Instructions / Instruction for use: Raloxifene (Raloxifenum)I want this, give me price
Estrogens, gestagens; Their homologues and antagonists
Nosological classification (ICD-10)
M81.0 Postmenopausal osteoporosis
Menopause osteoporosis, Osteoporosis in menopause, Osteoporosis in menopause, Osteoporosis in postmenopausal women, Osteoporosis in the postmenopausal period, Postmenopausal osteoporosis, Osteoporosis in postmenopausal women, Perimenopausal osteoporosis, Postmenopausal osteoporosis, Post-menopausal osteoporosis, Postmenopausal osteoporosis, Postmenopausal demineralization of bones, Osteoporosis with estrogen deficiency, Osteoporosis in postmenopausal women, Osteoporosis in postmenopausal women and after hysterectomy
Code CAS 84449-90-1
Characteristics of Raloxifene
Raloxifene hydrochloride is a substance almost white or pale yellow, very slightly soluble in water.
Pharmacological action - inhibitory bone resorption, estrogenic.
Selective modulator of estrogen receptors. Acts as an agonist on non-reproductive tissues, as an antagonist - on the reproductive. Selectively attacks estrogen-sensitive membranes, is involved in the regulation of gene expression. Increases the concentration of globulins, binding sex hormones, thyroxine, corticosteroids, with a simultaneous increase in their total content in the blood. Normalizes the processes of bone resorption in the postmenopausal period, increases the mass of bone tissue, reduces calcium loss through the urinary system. Reduces total cholesterol, HDL cholesterol, serum fibrinogen and increases subfraction HDL (high-density lipoprotein) -C2.
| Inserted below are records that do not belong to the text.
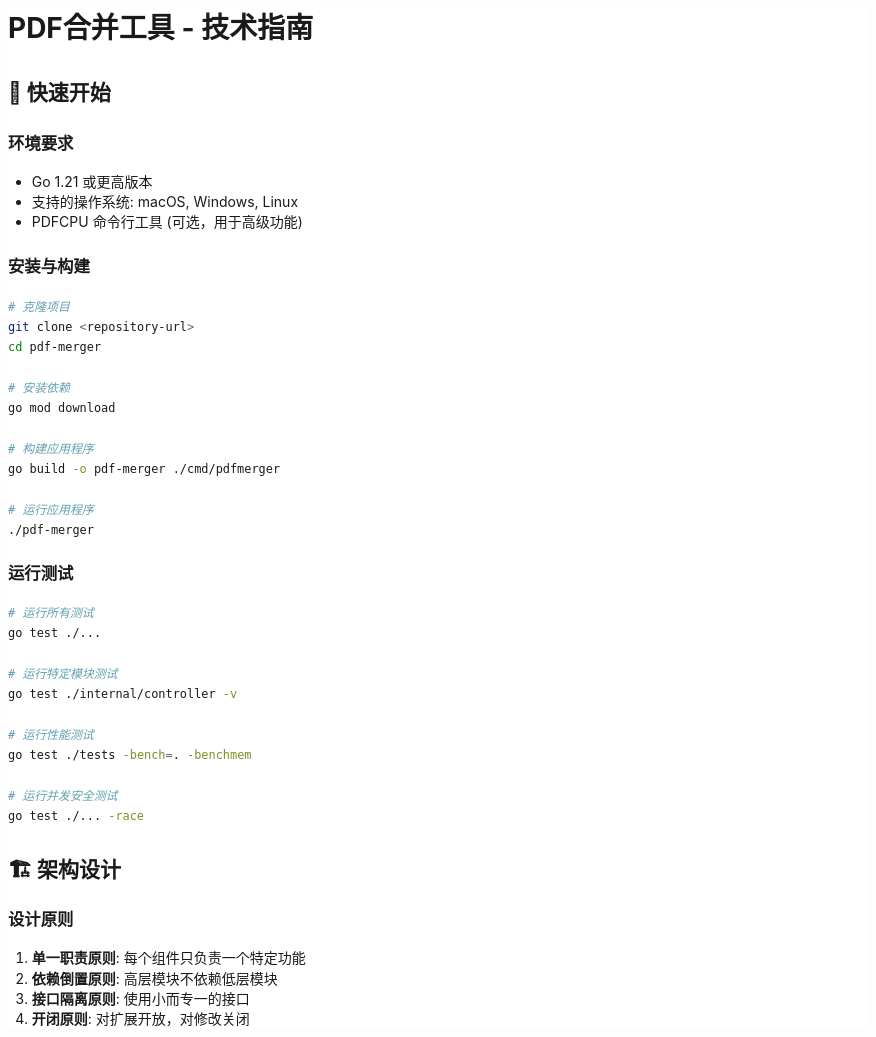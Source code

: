 # PDF合并工具 - 技术指南

## 🚀 快速开始

### 环境要求
- Go 1.21 或更高版本
- 支持的操作系统: macOS, Windows, Linux
- PDFCPU 命令行工具 (可选，用于高级功能)

### 安装与构建

```bash
# 克隆项目
git clone <repository-url>
cd pdf-merger

# 安装依赖
go mod download

# 构建应用程序
go build -o pdf-merger ./cmd/pdfmerger

# 运行应用程序
./pdf-merger
```

### 运行测试

```bash
# 运行所有测试
go test ./...

# 运行特定模块测试
go test ./internal/controller -v

# 运行性能测试
go test ./tests -bench=. -benchmem

# 运行并发安全测试
go test ./... -race
```

## 🏗️ 架构设计

### 设计原则

1. **单一职责原则**: 每个组件只负责一个特定功能
2. **依赖倒置原则**: 高层模块不依赖低层模块
3. **接口隔离原则**: 使用小而专一的接口
4. **开闭原则**: 对扩展开放，对修改关闭
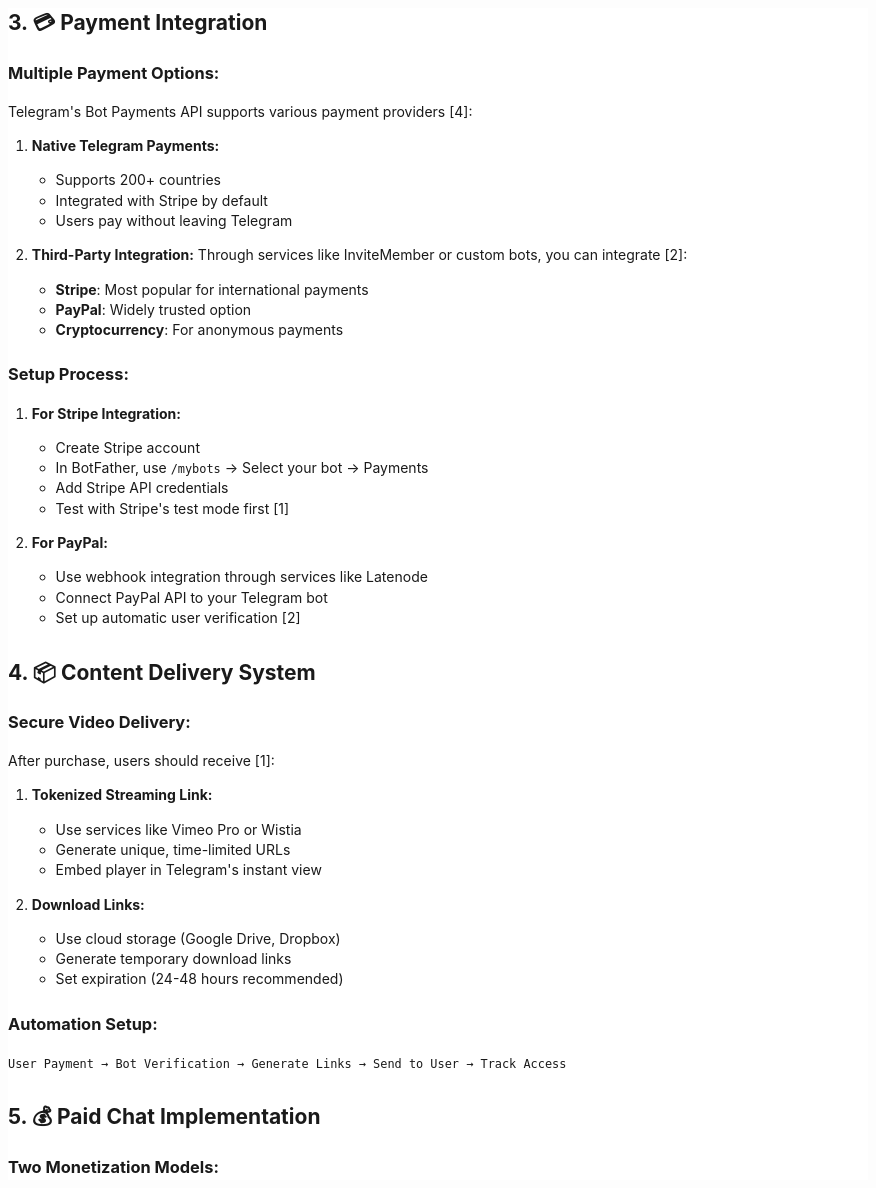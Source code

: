 ## 3. 💳 Payment Integration

### Multiple Payment Options:
Telegram's Bot Payments API supports various payment providers [4]:

1. **Native Telegram Payments:**
   - Supports 200+ countries
   - Integrated with Stripe by default
   - Users pay without leaving Telegram

2. **Third-Party Integration:**
   Through services like InviteMember or custom bots, you can integrate [2]:
   - **Stripe**: Most popular for international payments
   - **PayPal**: Widely trusted option
   - **Cryptocurrency**: For anonymous payments

### Setup Process:
1. **For Stripe Integration:**
   - Create Stripe account
   - In BotFather, use `/mybots` → Select your bot → Payments
   - Add Stripe API credentials
   - Test with Stripe's test mode first [1]

2. **For PayPal:**
   - Use webhook integration through services like Latenode
   - Connect PayPal API to your Telegram bot
   - Set up automatic user verification [2]

## 4. 📦 Content Delivery System

### Secure Video Delivery:
After purchase, users should receive [1]:

1. **Tokenized Streaming Link:**
   - Use services like Vimeo Pro or Wistia
   - Generate unique, time-limited URLs
   - Embed player in Telegram's instant view

2. **Download Links:**
   - Use cloud storage (Google Drive, Dropbox)
   - Generate temporary download links
   - Set expiration (24-48 hours recommended)

### Automation Setup:
```
User Payment → Bot Verification → Generate Links → Send to User → Track Access
```

## 5. 💰 Paid Chat Implementation

### Two Monetization Models:

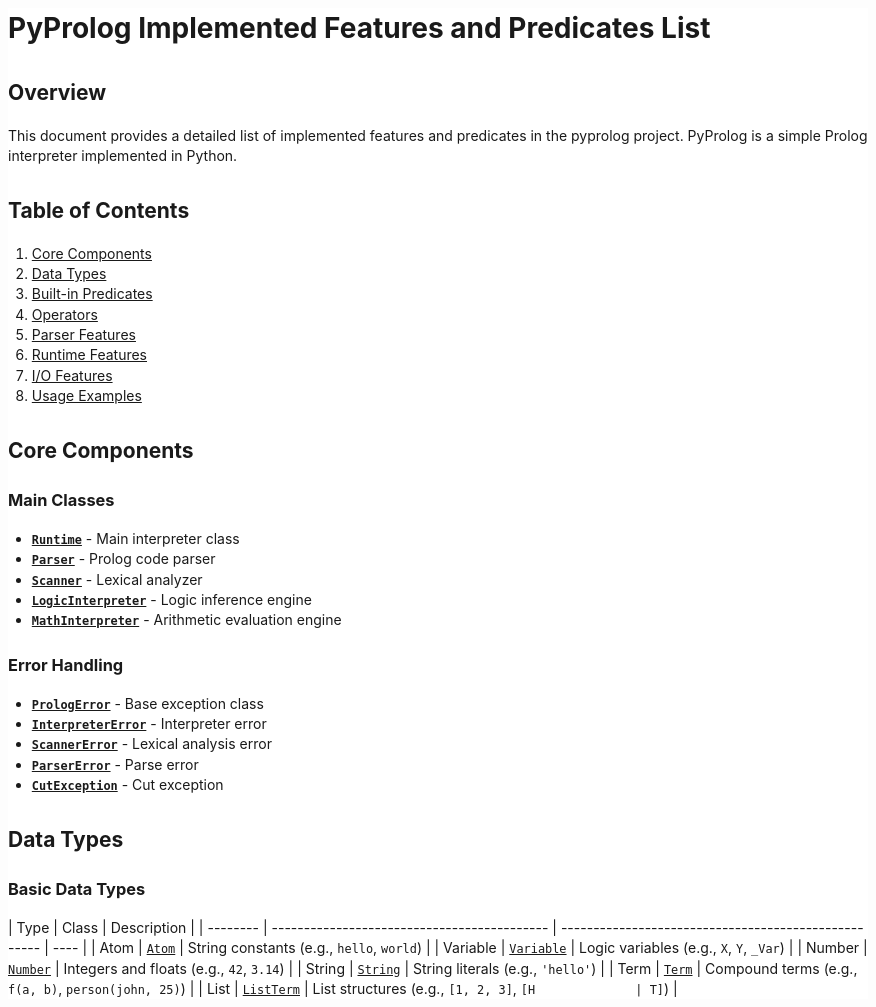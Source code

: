 # PyProlog Implemented Features and Predicates List

## Overview

This document provides a detailed list of implemented features and predicates in the pyprolog project. PyProlog is a simple Prolog interpreter implemented in Python.

## Table of Contents

1. [Core Components](#core-components)
2. [Data Types](#data-types)
3. [Built-in Predicates](#built-in-predicates)
4. [Operators](#operators)
5. [Parser Features](#parser-features)
6. [Runtime Features](#runtime-features)
7. [I/O Features](#io-features)
8. [Usage Examples](#usage-examples)

## Core Components

### Main Classes

- **[`Runtime`](../pyprolog/runtime/interpreter.py:32)** - Main interpreter class
- **[`Parser`](../pyprolog/parser/parser.py)** - Prolog code parser
- **[`Scanner`](../pyprolog/parser/scanner.py)** - Lexical analyzer
- **[`LogicInterpreter`](../pyprolog/runtime/logic_interpreter.py)** - Logic inference engine
- **[`MathInterpreter`](../pyprolog/runtime/math_interpreter.py:12)** - Arithmetic evaluation engine

### Error Handling

- **[`PrologError`](../pyprolog/core/errors.py)** - Base exception class
- **[`InterpreterError`](../pyprolog/core/errors.py)** - Interpreter error
- **[`ScannerError`](../pyprolog/core/errors.py)** - Lexical analysis error
- **[`ParserError`](../pyprolog/core/errors.py)** - Parse error
- **[`CutException`](../pyprolog/core/errors.py)** - Cut exception

## Data Types

### Basic Data Types

| Type     | Class                                       | Description                                          |
| -------- | ------------------------------------------- | ---------------------------------------------------- | ---- |
| Atom     | [`Atom`](../pyprolog/core/types.py:16)      | String constants (e.g., `hello`, `world`)            |
| Variable | [`Variable`](../pyprolog/core/types.py:30)  | Logic variables (e.g., `X`, `Y`, `_Var`)             |
| Number   | [`Number`](../pyprolog/core/types.py:44)    | Integers and floats (e.g., `42`, `3.14`)             |
| String   | [`String`](../pyprolog/core/types.py:58)    | String literals (e.g., `'hello'`)                    |
| Term     | [`Term`](../pyprolog/core/types.py:72)      | Compound terms (e.g., `f(a, b)`, `person(john, 25)`) |
| List     | [`ListTerm`](../pyprolog/core/types.py:102) | List structures (e.g., `[1, 2, 3]`, `[H              | T]`) |
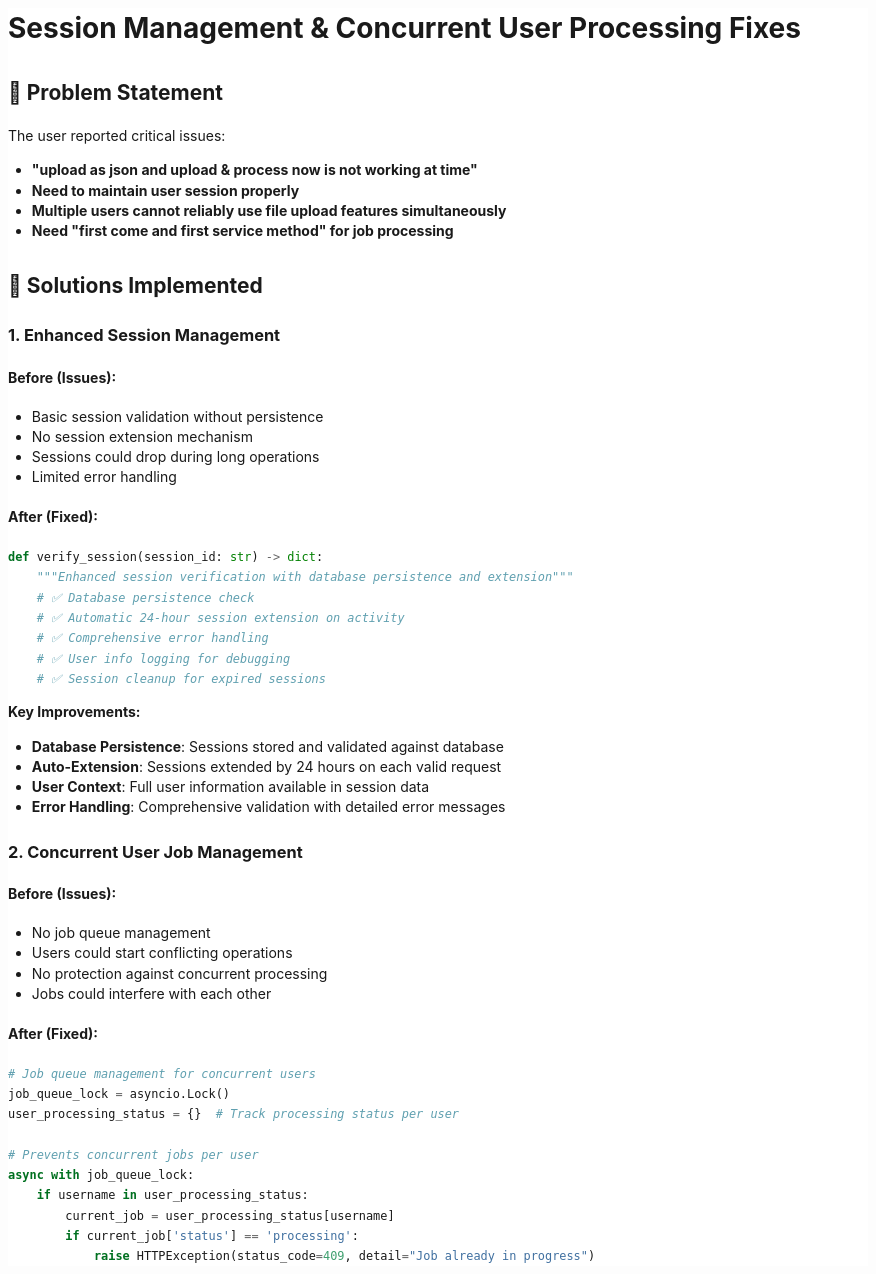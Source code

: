 # Session Management & Concurrent User Processing Fixes

## 🎯 **Problem Statement**
The user reported critical issues:
- **"upload as json and upload & process now is not working at time"**
- **Need to maintain user session properly**
- **Multiple users cannot reliably use file upload features simultaneously**
- **Need "first come and first service method" for job processing**

## 🔧 **Solutions Implemented**

### 1. **Enhanced Session Management**

#### **Before (Issues):**
- Basic session validation without persistence
- No session extension mechanism
- Sessions could drop during long operations
- Limited error handling

#### **After (Fixed):**
```python
def verify_session(session_id: str) -> dict:
    """Enhanced session verification with database persistence and extension"""
    # ✅ Database persistence check
    # ✅ Automatic 24-hour session extension on activity
    # ✅ Comprehensive error handling
    # ✅ User info logging for debugging
    # ✅ Session cleanup for expired sessions
```

**Key Improvements:**
- **Database Persistence**: Sessions stored and validated against database
- **Auto-Extension**: Sessions extended by 24 hours on each valid request
- **User Context**: Full user information available in session data
- **Error Handling**: Comprehensive validation with detailed error messages

### 2. **Concurrent User Job Management**

#### **Before (Issues):**
- No job queue management
- Users could start conflicting operations
- No protection against concurrent processing
- Jobs could interfere with each other

#### **After (Fixed):**
```python
# Job queue management for concurrent users
job_queue_lock = asyncio.Lock()
user_processing_status = {}  # Track processing status per user

# Prevents concurrent jobs per user
async with job_queue_lock:
    if username in user_processing_status:
        current_job = user_processing_status[username]
        if current_job['status'] == 'processing':
            raise HTTPException(status_code=409, detail="Job already in progress")
```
Quickly absorbed after ingestion. Bioavailability is about 60%. At the "first pass" through the liver is subjected to intense conjugation with glucuronic acid (the absolute bioavailability of the unchanged drug is only 2%). Concentration in the blood is maintained by intestinal hepatic recirculation. In patients with hepatic insufficiency the level of the drug in the blood is 2.5 times higher and correlates with the concentration of bilirubin. T1 / 2 an average of 28 hours. Renal failure significantly prolongs the circulation of raloxifene; in these patients, only 6% of the dose is excreted in urine within 5 days.
Application of Raloxifene
Osteoporosis in postmenopausal women and after hysterectomy (prevention).
Hypersensitivity, thromboembolism (including in the anamnesis), pulmonary embolism and retinal vein thrombosis, deep vein thrombosis, hepatic insufficiency, prolonged immobilization, childbearing age in women, pregnancy, breast-feeding.
pregnancy and lactation
The action category for fetus by FDA is X.
Side effects of Raloxifene
Deep vein thrombosis, thromboembolism, pulmonary vein embolism and retinal vein thrombosis, vasodilation in the first 6 months of treatment, hot flashes, painful spasms of the calf muscles, peripheral edema.
Reduces the effect of coumarin derivatives. Kolestyramin reduces bioavailability and blocks intestinal hepatic circulation. Ampicillin lowers Cmax.